Emily The Emily was not the very first amp made here as a company, but was one of the first offered. It was like a deluxe, but had more headroom, and did not fart out at the end of the dial. It also had a lot more articulation and accuracy. The unit was tweeded, then aged, and the faceplate was aluminum or brass that was engraved with a pantograph machine. MSRP was $1200, they sold for about $800 in store.




Betsy Tonebuster This was a 4x10 55W amp that was sortof a modded bassman. It sounded like a bassman at low volumes, but again, when cranked it did not loose articulation, accuracy, transparnecy, etc. It did not give up at high volumes like so many amps based on this circuit did. It was this amp which made TheAirtightGarage give up on any sort of modded version of any amp. Basically, this amp was on stage at a blues jam, and a guitar player next to me leans over and says "That bassman is the best amp I have ever heard in my life, I am going to go pick one up tomorrow at (store name deleted)" and walks off before I can open my mouth. At that moment it was decided that we shall have no tweeded amps and that our amps were going to all be all original designs. MSRP was someting like $1900 or thereabouts (it had custom iron in some and very expensive caps). They ended up selling for around $1200-$1500 in person. Here is serial number two IIRC...



Betsy 115 This is almost the same amp as the Betsy, but there are a few small changes. The amp itself has more clean headroom. It is also even more transparent. This was done by using custom power and output transformers in the amp and som esmall circuit changes. It also used one 15" driver instead of four tens. This amp was more of a jazz/country amp, but several rock guys like it due to the clean power that it had.



Zoe The Zoe was another in the tweed series of amps, this one had three ten inch drivers and was very low power (20W). One could think of it as a modded bandmaster type amplifier. Again, this was in the tweed craze era (even though it was a mere 2 years into it when we stopped all of this tweed amp business) and it sure looks like a clone.

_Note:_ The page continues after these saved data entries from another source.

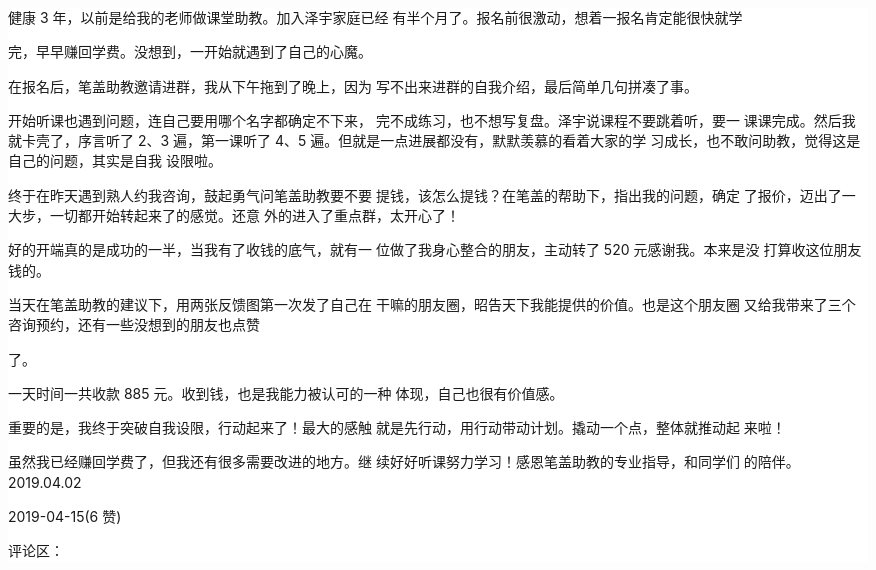 健康 3 年，以前是给我的老师做课堂助教。加入泽宇家庭已经 有半个月了。报名前很激动，想着一报名肯定能很快就学

完，早早赚回学费。没想到，一开始就遇到了自己的心魔。

在报名后，笔盖助教邀请进群，我从下午拖到了晚上，因为 写不出来进群的自我介绍，最后简单几句拼凑了事。

开始听课也遇到问题，连自己要用哪个名字都确定不下来， 完不成练习，也不想写复盘。泽宇说课程不要跳着听，要一 课课完成。然后我就卡壳了，序言听了 2、3 遍，第一课听了 4、5 遍。但就是一点进展都没有，默默羡慕的看着大家的学 习成长，也不敢问助教，觉得这是自己的问题，其实是自我 设限啦。

终于在昨天遇到熟人约我咨询，鼓起勇气问笔盖助教要不要 提钱，该怎么提钱？在笔盖的帮助下，指出我的问题，确定 了报价，迈出了一大步，一切都开始转起来了的感觉。还意 外的进入了重点群，太开心了！

好的开端真的是成功的一半，当我有了收钱的底气，就有一 位做了我身心整合的朋友，主动转了 520 元感谢我。本来是没 打算收这位朋友钱的。

当天在笔盖助教的建议下，用两张反馈图第一次发了自己在 干嘛的朋友圈，昭告天下我能提供的价值。也是这个朋友圈 又给我带来了三个咨询预约，还有一些没想到的朋友也点赞

了。

一天时间一共收款 885 元。收到钱，也是我能力被认可的一种 体现，自己也很有价值感。

重要的是，我终于突破自我设限，行动起来了！最大的感触 就是先行动，用行动带动计划。撬动一个点，整体就推动起 来啦！

虽然我已经赚回学费了，但我还有很多需要改进的地方。继 续好好听课努力学习！感恩笔盖助教的专业指导，和同学们 的陪伴。2019.04.02

2019-04-15(6 赞)

评论区：
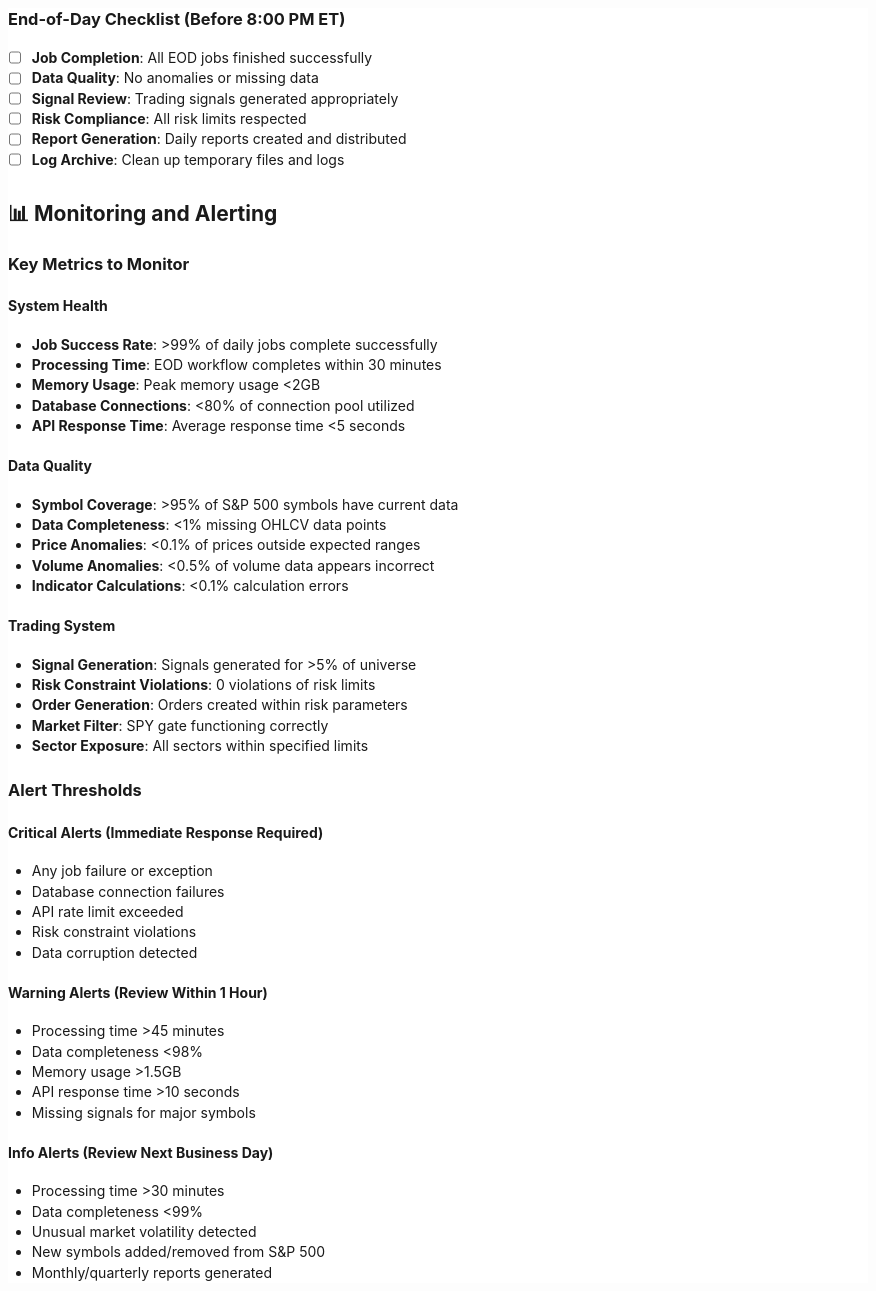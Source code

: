 ### End-of-Day Checklist (Before 8:00 PM ET)
- [ ] **Job Completion**: All EOD jobs finished successfully
- [ ] **Data Quality**: No anomalies or missing data
- [ ] **Signal Review**: Trading signals generated appropriately
- [ ] **Risk Compliance**: All risk limits respected
- [ ] **Report Generation**: Daily reports created and distributed
- [ ] **Log Archive**: Clean up temporary files and logs

## 📊 Monitoring and Alerting

### Key Metrics to Monitor

#### System Health
- **Job Success Rate**: >99% of daily jobs complete successfully
- **Processing Time**: EOD workflow completes within 30 minutes
- **Memory Usage**: Peak memory usage <2GB
- **Database Connections**: <80% of connection pool utilized
- **API Response Time**: Average response time <5 seconds

#### Data Quality
- **Symbol Coverage**: >95% of S&P 500 symbols have current data
- **Data Completeness**: <1% missing OHLCV data points
- **Price Anomalies**: <0.1% of prices outside expected ranges
- **Volume Anomalies**: <0.5% of volume data appears incorrect
- **Indicator Calculations**: <0.1% calculation errors

#### Trading System
- **Signal Generation**: Signals generated for >5% of universe
- **Risk Constraint Violations**: 0 violations of risk limits
- **Order Generation**: Orders created within risk parameters
- **Market Filter**: SPY gate functioning correctly
- **Sector Exposure**: All sectors within specified limits

### Alert Thresholds

#### Critical Alerts (Immediate Response Required)
- Any job failure or exception
- Database connection failures
- API rate limit exceeded
- Risk constraint violations
- Data corruption detected

#### Warning Alerts (Review Within 1 Hour)
- Processing time >45 minutes
- Data completeness <98%
- Memory usage >1.5GB
- API response time >10 seconds
- Missing signals for major symbols

#### Info Alerts (Review Next Business Day)
- Processing time >30 minutes
- Data completeness <99%
- Unusual market volatility detected
- New symbols added/removed from S&P 500
- Monthly/quarterly reports generated
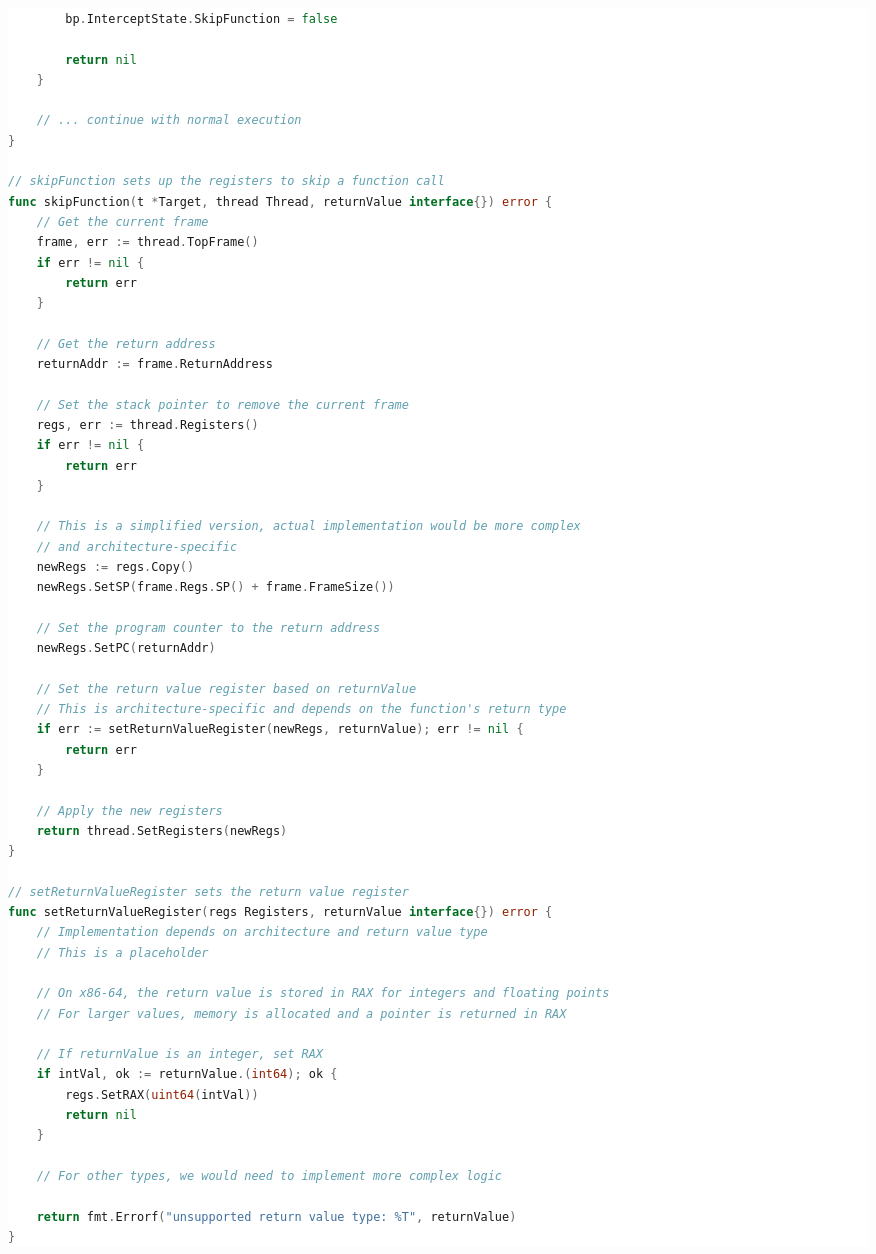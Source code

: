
 ```go
        bp.InterceptState.SkipFunction = false
        
        return nil
    }
    
    // ... continue with normal execution
}

// skipFunction sets up the registers to skip a function call
func skipFunction(t *Target, thread Thread, returnValue interface{}) error {
    // Get the current frame
    frame, err := thread.TopFrame()
    if err != nil {
        return err
    }
    
    // Get the return address
    returnAddr := frame.ReturnAddress
    
    // Set the stack pointer to remove the current frame
    regs, err := thread.Registers()
    if err != nil {
        return err
    }
    
    // This is a simplified version, actual implementation would be more complex
    // and architecture-specific
    newRegs := regs.Copy()
    newRegs.SetSP(frame.Regs.SP() + frame.FrameSize())
    
    // Set the program counter to the return address
    newRegs.SetPC(returnAddr)
    
    // Set the return value register based on returnValue
    // This is architecture-specific and depends on the function's return type
    if err := setReturnValueRegister(newRegs, returnValue); err != nil {
        return err
    }
    
    // Apply the new registers
    return thread.SetRegisters(newRegs)
}

// setReturnValueRegister sets the return value register
func setReturnValueRegister(regs Registers, returnValue interface{}) error {
    // Implementation depends on architecture and return value type
    // This is a placeholder
    
    // On x86-64, the return value is stored in RAX for integers and floating points
    // For larger values, memory is allocated and a pointer is returned in RAX
    
    // If returnValue is an integer, set RAX
    if intVal, ok := returnValue.(int64); ok {
        regs.SetRAX(uint64(intVal))
        return nil
    }
    
    // For other types, we would need to implement more complex logic
    
    return fmt.Errorf("unsupported return value type: %T", returnValue)
}
```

Bunny The Bunny was made about the same time as the Emily and Betsy. It was another modded classic circuit that we moved away from. It was a 6W or 10W single 8" or 10" amp in tweed. Single volume control, later on we built a MKII which had vol/tone and either 5, 10, 12 or 18W of power (two output tubes and you could mix/match/swap them). MSRP was $600 but they sold for less.




The Barbara This was a modified reverb vibrato unit. This is a really nice analog reverb and vibrato unit. It is based on the "Hoffman" Revibe unit, which has been changed by a guy in Norway to a tremolo unit. We sold very few of these, but the ones we did sell satisfy the customer to this day.




Candy The Candy amp was one of our most original amps ever. Nothing about this amp was based on any amplifier or cicuit that we know of. This was a two channel amp (one clean and one mean) that had two completely separate preamp circuits. Each pramp had its own tone stack, volume, master volume and reverb unit (each with its own tank). It had 45 watts of power, eight tubes in the preamp section and three tens. You could use the clean channel or the mean channel or both at the same time, which gave you such an immense possibility of tones that it is hard to even describe. You had clean, mean, crunch, distortion, and everything in between and reverb on each. This is my personal favorite amp of all time, and it took over a year to design and tweak it. The main fault of this amp is its price. There is so much circuitry in this amp that it is cost prohibitive and only a handful of customers can really afford it. MSRP was $2100.